Pooled data presented in the present review demonstrate that for most tumours and drugs, simplified methods for data acquisition and analysis (i.e. SUV-based methods) are sufficient. Nevertheless, care should be taken in applying these simplified methods for the evaluation of new drugs. To avoid misinterpretation of results, it is essential that first the simplified methods are validated against full kinetic analyses.

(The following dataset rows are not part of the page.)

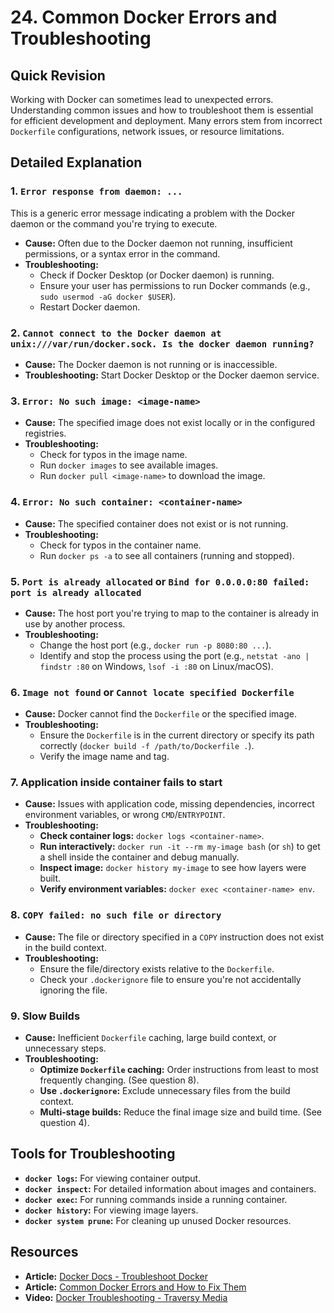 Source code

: 
# 24. Common Docker Errors and Troubleshooting

## Quick Revision

Working with Docker can sometimes lead to unexpected errors. Understanding common issues and how to troubleshoot them is essential for efficient development and deployment. Many errors stem from incorrect `Dockerfile` configurations, network issues, or resource limitations.

## Detailed Explanation

### 1. `Error response from daemon: ...`

This is a generic error message indicating a problem with the Docker daemon or the command you're trying to execute.

*   **Cause:** Often due to the Docker daemon not running, insufficient permissions, or a syntax error in the command.
*   **Troubleshooting:**
    *   Check if Docker Desktop (or Docker daemon) is running.
    *   Ensure your user has permissions to run Docker commands (e.g., `sudo usermod -aG docker $USER`).
    *   Restart Docker daemon.

### 2. `Cannot connect to the Docker daemon at unix:///var/run/docker.sock. Is the docker daemon running?`

*   **Cause:** The Docker daemon is not running or is inaccessible.
*   **Troubleshooting:** Start Docker Desktop or the Docker daemon service.

### 3. `Error: No such image: <image-name>`

*   **Cause:** The specified image does not exist locally or in the configured registries.
*   **Troubleshooting:**
    *   Check for typos in the image name.
    *   Run `docker images` to see available images.
    *   Run `docker pull <image-name>` to download the image.

### 4. `Error: No such container: <container-name>`

*   **Cause:** The specified container does not exist or is not running.
*   **Troubleshooting:**
    *   Check for typos in the container name.
    *   Run `docker ps -a` to see all containers (running and stopped).

### 5. `Port is already allocated` or `Bind for 0.0.0.0:80 failed: port is already allocated`

*   **Cause:** The host port you're trying to map to the container is already in use by another process.
*   **Troubleshooting:**
    *   Change the host port (e.g., `docker run -p 8080:80 ...`).
    *   Identify and stop the process using the port (e.g., `netstat -ano | findstr :80` on Windows, `lsof -i :80` on Linux/macOS).

### 6. `Image not found` or `Cannot locate specified Dockerfile`

*   **Cause:** Docker cannot find the `Dockerfile` or the specified image.
*   **Troubleshooting:**
    *   Ensure the `Dockerfile` is in the current directory or specify its path correctly (`docker build -f /path/to/Dockerfile .`).
    *   Verify the image name and tag.

### 7. Application inside container fails to start

*   **Cause:** Issues with application code, missing dependencies, incorrect environment variables, or wrong `CMD`/`ENTRYPOINT`.
*   **Troubleshooting:**
    *   **Check container logs:** `docker logs <container-name>`.
    *   **Run interactively:** `docker run -it --rm my-image bash` (or `sh`) to get a shell inside the container and debug manually.
    *   **Inspect image:** `docker history my-image` to see how layers were built.
    *   **Verify environment variables:** `docker exec <container-name> env`.

### 8. `COPY failed: no such file or directory`

*   **Cause:** The file or directory specified in a `COPY` instruction does not exist in the build context.
*   **Troubleshooting:**
    *   Ensure the file/directory exists relative to the `Dockerfile`.
    *   Check your `.dockerignore` file to ensure you're not accidentally ignoring the file.

### 9. Slow Builds

*   **Cause:** Inefficient `Dockerfile` caching, large build context, or unnecessary steps.
*   **Troubleshooting:**
    *   **Optimize `Dockerfile` caching:** Order instructions from least to most frequently changing. (See question 8).
    *   **Use `.dockerignore`:** Exclude unnecessary files from the build context.
    *   **Multi-stage builds:** Reduce the final image size and build time. (See question 4).

## Tools for Troubleshooting

*   **`docker logs`:** For viewing container output.
*   **`docker inspect`:** For detailed information about images and containers.
*   **`docker exec`:** For running commands inside a running container.
*   **`docker history`:** For viewing image layers.
*   **`docker system prune`:** For cleaning up unused Docker resources.

## Resources

*   **Article:** [Docker Docs - Troubleshoot Docker](https://docs.docker.com/config/daemon/troubleshoot/)
*   **Article:** [Common Docker Errors and How to Fix Them](https://www.freecodecamp.org/news/common-docker-errors-and-how-to-fix-them/)
*   **Video:** [Docker Troubleshooting - Traversy Media](https://www.youtube.com/watch?v=static-relative-absolute-fixed-sticky)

To date, response monitoring using FDG has focussed on changes in FDG uptake early during therapy. It remains to be seen whether the measurement of changes is sufficient for a full assessment of response. A recent study [20] has demonstrated that residual uptake after one course of chemotherapy might be as important as the change from baseline. It is likely that future response criteria will depend both on change in FDG uptake and on residual uptake early during treatment, as the latter also indirectly accounts for baseline FDG uptake, which in several tumours has been shown to carry prognostic information itself. It should be noted that, for multi-centre studies, standardising the method of ROI definition (and scanner performance) is even more important for the measurement of residual FDG uptake than it is for measuring changes in FDG uptake.

This review only deals with methodology related to the use of FDG PET for response monitoring. As a tracer of metabolism, FDG is not a specific tumour marker. Other tracers (e.g. FLT), probing other tumour characteristics, are in constant development. At present, quantification of clinical data obtained with these tracers can only be achieved by full kinetic analysis. The nuclear medicine community cannot afford to use simplified methods again before they are validated.